6 janvier [1841], mercredi matin, 10 h. ¾
Bonjour, mon Toto petit bien-aimé, bonjour mon amour. Je commence à désirer que l’Académie vous reçoive dans son SEIN [1]. Je trouve un peu long et un peu bête cet état de candidat qui me prive du meilleur de votre temps et de votre amour. Je commence à en avoir plein le dos et je ne serais pas fâchée que cela finisse demain, dussiez-vous embrasser tous les académiciens sous le nez.
Maintenant, je ne vous demande pas pourquoi vous n’êtes pas venu ce matin, puisque j’en connais trop la cause [2]. J’espère que demain à trois heures ce sera fini et que je rentrerai en possession de mes matinées et de quelques-unes de vos soirées ? Je me tais jusque là mais après, gare les criailleries et les calottes NON GRECQUES [3].
À propos, la bonne vient de ramasser 7 F. à vous sur le seuil de la porte de la chambre à coucher. Les bords du tapis ont empêché qu’on ne les entendît tomber mais je crains que vous n’en ayez fait autant dans la rue sur la neige, auquel cas votre argent est perdu pour vous, ce qui est déjà trop académicien pour un simple candidat que vous êtes encore. Mais je vous rendrai votre argent tantôt, je ne veux pas profiter de votre malheur. Tâchez, de votre côté, d’y mettre autant de délicatesse en le venant chercher le plus tôta possible, ce qui me donnera l’occasion de vous voir et de vous embrasser de tout mon cœur. Je vous aime, Toto, n’oubliez pas cela, mon amour.
Juliette
BnF, Mss, NAF 16344, f. 13-14
Transcription de Gwenaëlle Sifferlen assistée de Florence Naugrette
a) « le plutôt ».
6 janvier [1841], mercredi soir, 5 h.
Tu as ta chère petite bouche toute fiévreuse, mon amour, c’est sans doute l’affaire de demain qui en est la cause. Je voudrais sérieusement qu’elle fût passée et finie à tout jamais car vraiment cela devient fatiganta à la longue. Je continue plus que jamais à ne pas te voir mais ce n’est pas le jour ni le moment de le remarquer. Après-demain à la bonne heure. D’ici là, je ronge mon frein et je m’embête cordialement.

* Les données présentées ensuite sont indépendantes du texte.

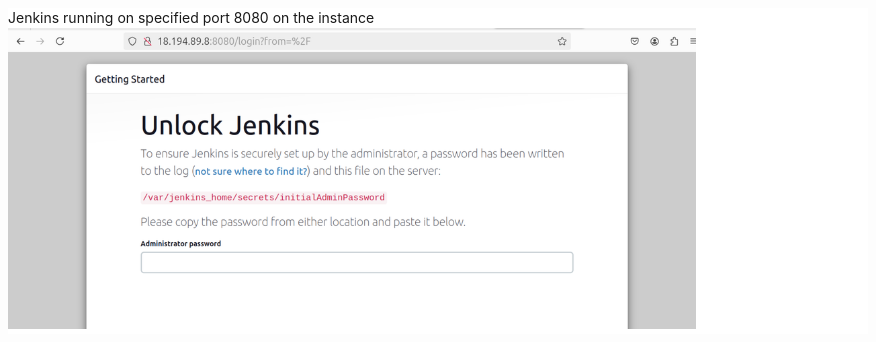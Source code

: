    Jenkins running on specified port 8080 on the instance
   <img src='./sst/s19.png' height="80%" width="80%" alt="Disk Sanitization Steps">


    
  



  





  

 
   
   

  
  
   

   


  

   

 
     

</p>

J’aurais bien dû garder vos sept francs, vieux Chinois [4], pour me faire une culotte de quelque chose. Une autre fois ne perdez rien chez moi car je ne vous le rendrai pas. Mon marchand de vin m’a enfin envoyé mes étrennes annuelles, ce sont les seules que je recevrai cette année et je m’en [félicite ?] car nous sommes trop bas percés pour nous permettre de ces facéties-là. Je boirai mon vin en tête à tête avec vous et en l’honneur de la SOLENNITÉ de demain, quels qu’en soientb les ÉLUS. Une distraction de soularde m’avait fait mettre en tête à tête avec moi au lieu de vous mais Dieu sait que l’animal a seul fait la méprise mais que l’intention et le vœuc de mon cœur étaientd que nous nous ivrions [5] ensemble. Maintenant, croyez-moi car c’est la vraie vérité qui se trouve toujours dans le vin comme vous savez [6]. Baisez-moi, mon pauvre candidat, et honorez-moi de votre faim ce soir, cela vous portera bonheur pour demain. J’ai un biftecke et des épinards au sucre qui vous tendent les bras, tendez-leur la bouche et tout ira bien car je vous aime de tout mon cœur, Toto.
Juliette
BnF, Mss, NAF 16344, f. 15-16
Transcription de Gwenaëlle Sifferlen assistée de Florence Naugrette
a) « fatiguant ».
b) « quelqu’en soit ».
c) « vœux ».
d) « était ».
e) « biffeteck ».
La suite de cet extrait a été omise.